Task goal
Lines containing the word "sends" are to be copied from the data below.

Available data
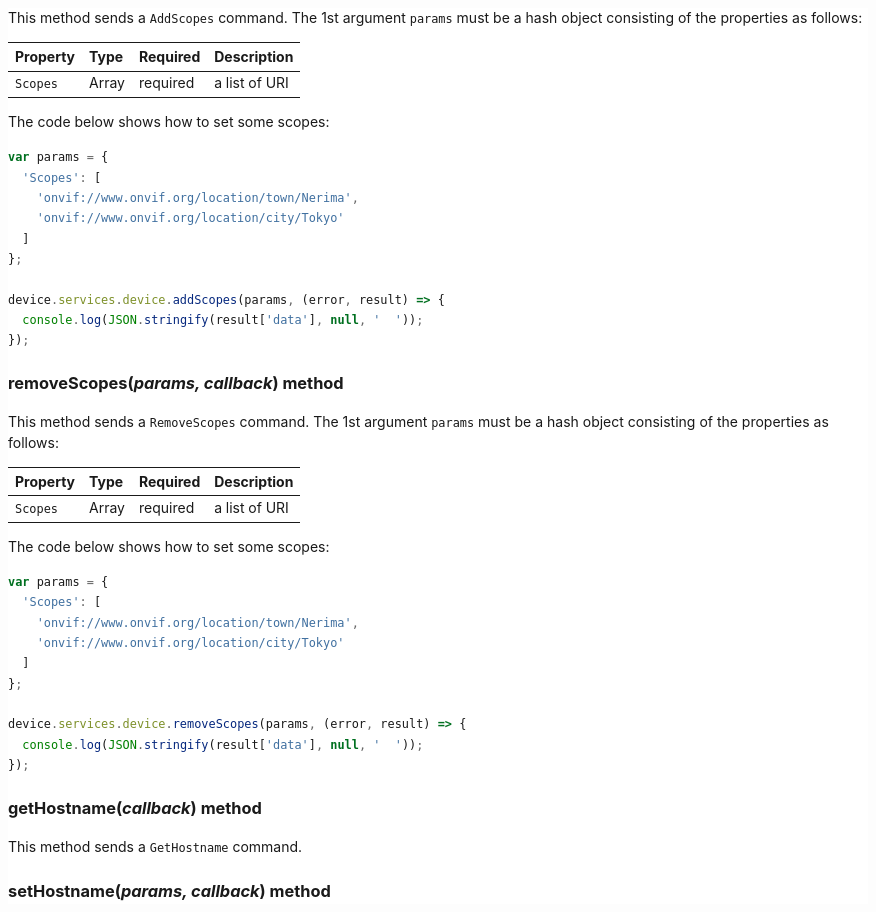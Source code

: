 This method sends a `AddScopes` command. The 1st argument `params` must be a hash object consisting of the properties as follows:

Property  | Type    | Required |Description
:---------|:--------|:---------|:----------
`Scopes`  | Array   | required | a list of URI

The code below shows how to set some scopes:

```JavaScript
var params = {
  'Scopes': [
    'onvif://www.onvif.org/location/town/Nerima',
    'onvif://www.onvif.org/location/city/Tokyo'
  ]
};

device.services.device.addScopes(params, (error, result) => {
  console.log(JSON.stringify(result['data'], null, '  '));
});
```

### <a name="OnvifServiceDevice-removeScopes-method">removeScopes(*params, callback*) method</a>

This method sends a `RemoveScopes` command. The 1st argument `params` must be a hash object consisting of the properties as follows:

Property  | Type    | Required |Description
:---------|:--------|:---------|:----------
`Scopes`  | Array   | required | a list of URI

The code below shows how to set some scopes:

```JavaScript
var params = {
  'Scopes': [
    'onvif://www.onvif.org/location/town/Nerima',
    'onvif://www.onvif.org/location/city/Tokyo'
  ]
};

device.services.device.removeScopes(params, (error, result) => {
  console.log(JSON.stringify(result['data'], null, '  '));
});
```

### <a name="OnvifServiceDevice-getHostname-method">getHostname(*callback*) method</a>

This method sends a `GetHostname` command.

### <a name="OnvifServiceDevice-setHostname-method">setHostname(*params, callback*) method</a>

Answer below
: This method sends a `AddScopes` command. The 1st argument `params` must be a hash object consisting of the properties as follows:
This method sends a `RemoveScopes` command. The 1st argument `params` must be a hash object consisting of the properties as follows:
This method sends a `GetHostname` command.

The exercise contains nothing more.